- Problem details: Pull every line from the records that has the word "parameters" in it.

- Data for the task:

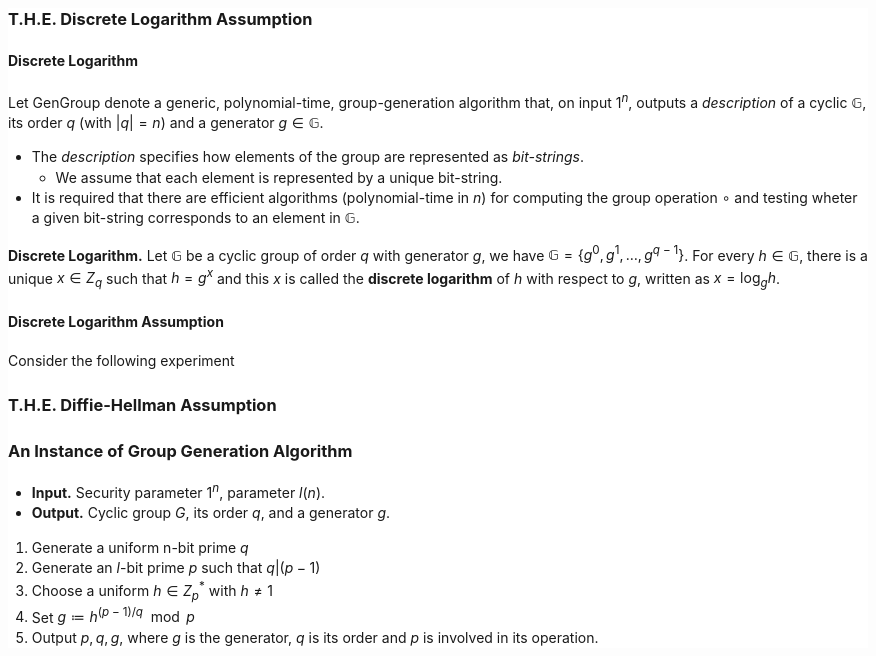 ### T.H.E. Discrete Logarithm Assumption

#### Discrete Logarithm

Let $\mathrm{GenGroup}$ denote a generic, polynomial-time, group-generation algorithm that, on input $1^n$, outputs a *description* of a cyclic $\mathbb{G}$, its order $q$ (with $|q| = n$) and a generator $g \in \mathbb{G}$.

- The *description* specifies how elements of the group are represented as *bit-strings*.
  - We assume that each element is represented by a unique bit-string.
- It is required that there are efficient algorithms (polynomial-time in $n$) for computing the group operation $\circ$ and testing wheter a given bit-string corresponds to an element in $\mathbb{G}$.

**Discrete Logarithm.** Let $\mathbb{G}$ be a cyclic group of order $q$ with generator $g$, we have $\mathbb{G} = \{ g^0, g^1, \dots, g^{q-1} \}$. For every $h \in \mathbb{G}$, there is a unique $x \in Z_q$ such that $h = g^x$ and this $x$ is called the **discrete logarithm** of $h$ with respect to $g$, written as $x = \log_g h$.

#### Discrete Logarithm Assumption

Consider the following experiment

### T.H.E. Diffie-Hellman Assumption

### An Instance of Group Generation Algorithm

- **Input.** Security parameter $1^n$, parameter $l(n)$.
- **Output.** Cyclic group $G$, its order $q$, and a generator $g$.

1. Generate a uniform n-bit prime $q$
2. Generate an $l$-bit prime $p$ such that $q | (p-1)$
3. Choose a uniform $h \in Z_p^*$ with $h \neq 1$
4. Set $g \coloneqq h ^{(p-1)/q} \mod p$
5. Output $p, q, g$, where $g$ is the generator, $q$ is its order and $p$ is involved in its operation.
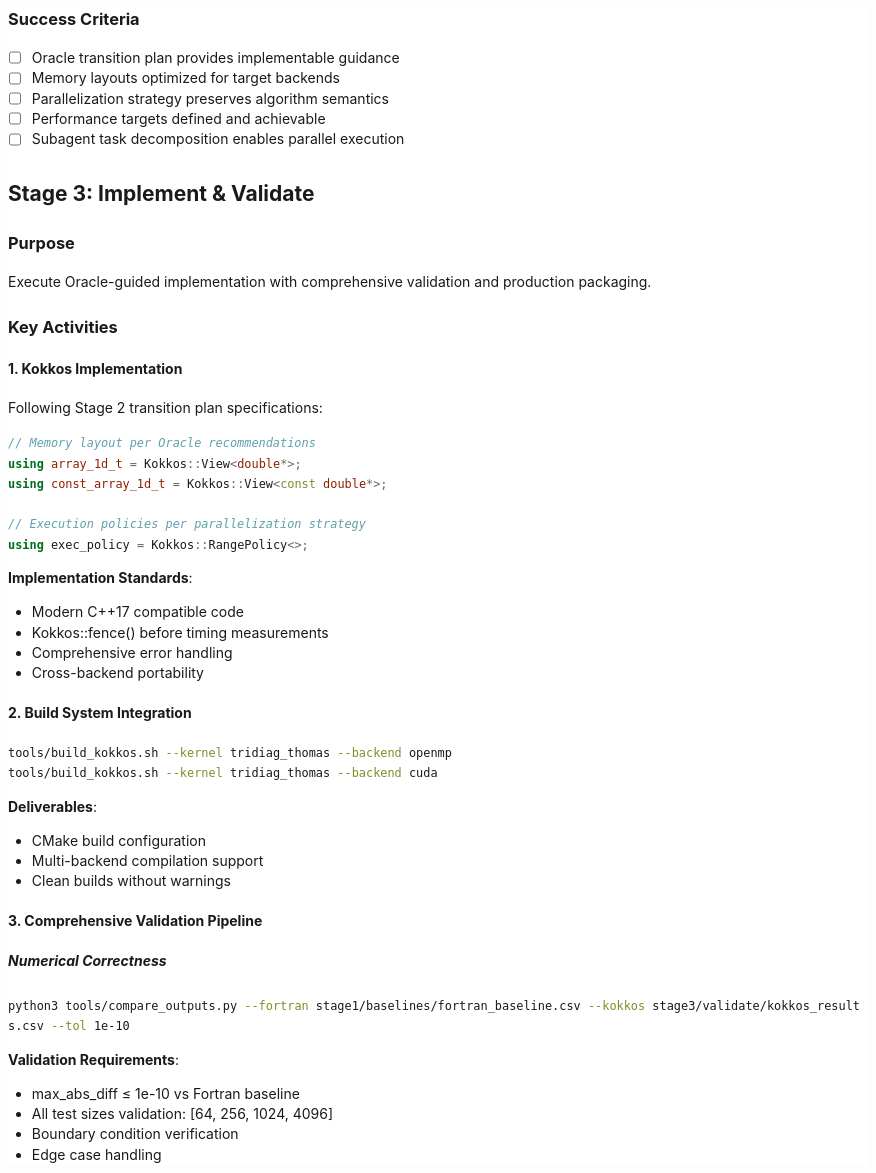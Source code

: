 ### Success Criteria
- [ ] Oracle transition plan provides implementable guidance
- [ ] Memory layouts optimized for target backends
- [ ] Parallelization strategy preserves algorithm semantics  
- [ ] Performance targets defined and achievable
- [ ] Subagent task decomposition enables parallel execution

## Stage 3: Implement & Validate

### Purpose
Execute Oracle-guided implementation with comprehensive validation and production packaging.

### Key Activities

#### 1. Kokkos Implementation
Following Stage 2 transition plan specifications:

```cpp
// Memory layout per Oracle recommendations
using array_1d_t = Kokkos::View<double*>;
using const_array_1d_t = Kokkos::View<const double*>;

// Execution policies per parallelization strategy
using exec_policy = Kokkos::RangePolicy<>;
```

**Implementation Standards**:
- Modern C++17 compatible code
- Kokkos::fence() before timing measurements
- Comprehensive error handling
- Cross-backend portability

#### 2. Build System Integration
```bash
tools/build_kokkos.sh --kernel tridiag_thomas --backend openmp
tools/build_kokkos.sh --kernel tridiag_thomas --backend cuda
```

**Deliverables**:
- CMake build configuration
- Multi-backend compilation support
- Clean builds without warnings

#### 3. Comprehensive Validation Pipeline

##### Numerical Correctness
```bash
python3 tools/compare_outputs.py --fortran stage1/baselines/fortran_baseline.csv --kokkos stage3/validate/kokkos_results.csv --tol 1e-10
```

**Validation Requirements**:
- max_abs_diff ≤ 1e-10 vs Fortran baseline
- All test sizes validation: [64, 256, 1024, 4096]
- Boundary condition verification
- Edge case handling
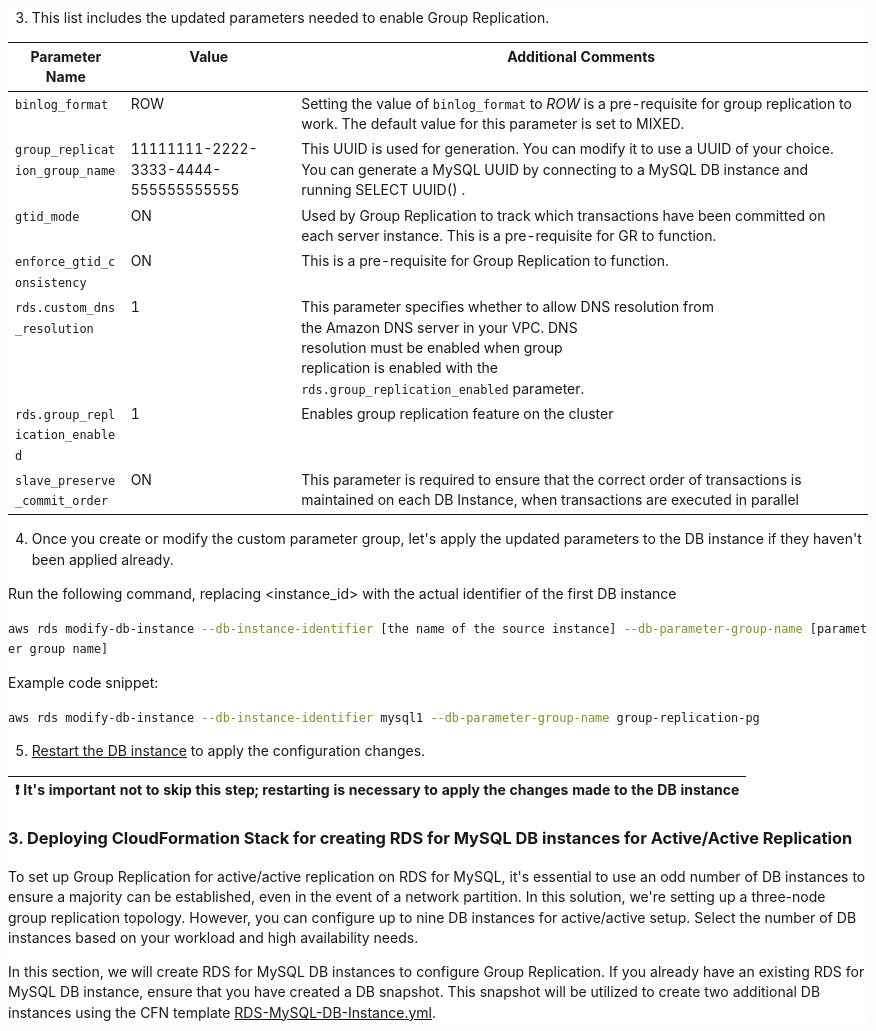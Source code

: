 3. This list includes the updated parameters needed to enable Group Replication.

**Parameter Name**|**Value**|**Additional Comments**|
|---|---|---|
`binlog_format`|ROW|Setting the value of `binlog_format` to *ROW* is a pre-requisite for group replication to work. The default value for this parameter is set to MIXED.|
`group_replication_group_name`|11111111-2222-3333-4444-555555555555|This UUID is used for generation. You can modify it to use a UUID of your choice. You can generate a MySQL UUID by connecting to a MySQL DB instance and running SELECT UUID() .|
`gtid_mode`|ON|Used by Group Replication to track which transactions have been committed on each server instance. This is a pre-requisite for GR to function.|
`enforce_gtid_consistency`|ON|This is a pre-requisite for Group Replication to function.|
`rds.custom_dns_resolution`|1|This parameter speciﬁes whether to allow DNS resolution from  <br>the Amazon DNS server in your VPC. DNS  <br>resolution must be enabled when group  <br>replication is enabled with the  <br>`rds.group_replication_enabled` parameter.|
`rds.group_replication_enabled`|1|Enables group replication feature on the cluster|
`slave_preserve_commit_order`|ON|This parameter is required to ensure that the correct order of transactions is maintained on each DB Instance, when transactions are executed in parallel|

4. Once you create or modify the custom parameter group, let's apply the updated parameters to the DB instance if they haven't been applied already.

Run the following command, replacing <instance_id> with the actual identifier of the first DB instance

```bash
aws rds modify-db-instance --db-instance-identifier [the name of the source instance] --db-parameter-group-name [parameter group name]
```

Example code snippet:

```bash
aws rds modify-db-instance --db-instance-identifier mysql1 --db-parameter-group-name group-replication-pg
```

5. [Restart the DB instance](https://docs.aws.amazon.com/AmazonRDS/latest/UserGuide/USER_RebootInstance.html) to apply the configuration changes.

| :exclamation:  It's important not to skip this step; restarting is necessary to apply the changes made to the DB instance|
|------------------------------------------------------------------------------------------------------------|

### 3. Deploying CloudFormation Stack for creating RDS for MySQL DB instances for Active/Active Replication

To set up Group Replication for active/active replication on RDS for MySQL, it's essential to use an odd number of DB instances to ensure a majority can be established, even in the event of a network partition. In this solution, we're setting up a three-node group replication topology. However, you can configure up to nine DB instances for active/active setup. Select the number of DB instances based on your workload and high availability needs.

In this section, we will create RDS for MySQL DB instances to configure Group Replication. If you already have an existing RDS for MySQL DB instance, ensure that you have created a DB snapshot. This snapshot will be utilized to create two additional DB instances using the CFN template [RDS-MySQL-DB-Instance.yml](templates/RDS-MySQL-DB-Instance.yml).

- Output of the exercise:
: 3. This list includes the updated parameters needed to enable Group Replication.
4. Once you create or modify the custom parameter group, let's apply the updated parameters to the DB instance if they haven't been applied already.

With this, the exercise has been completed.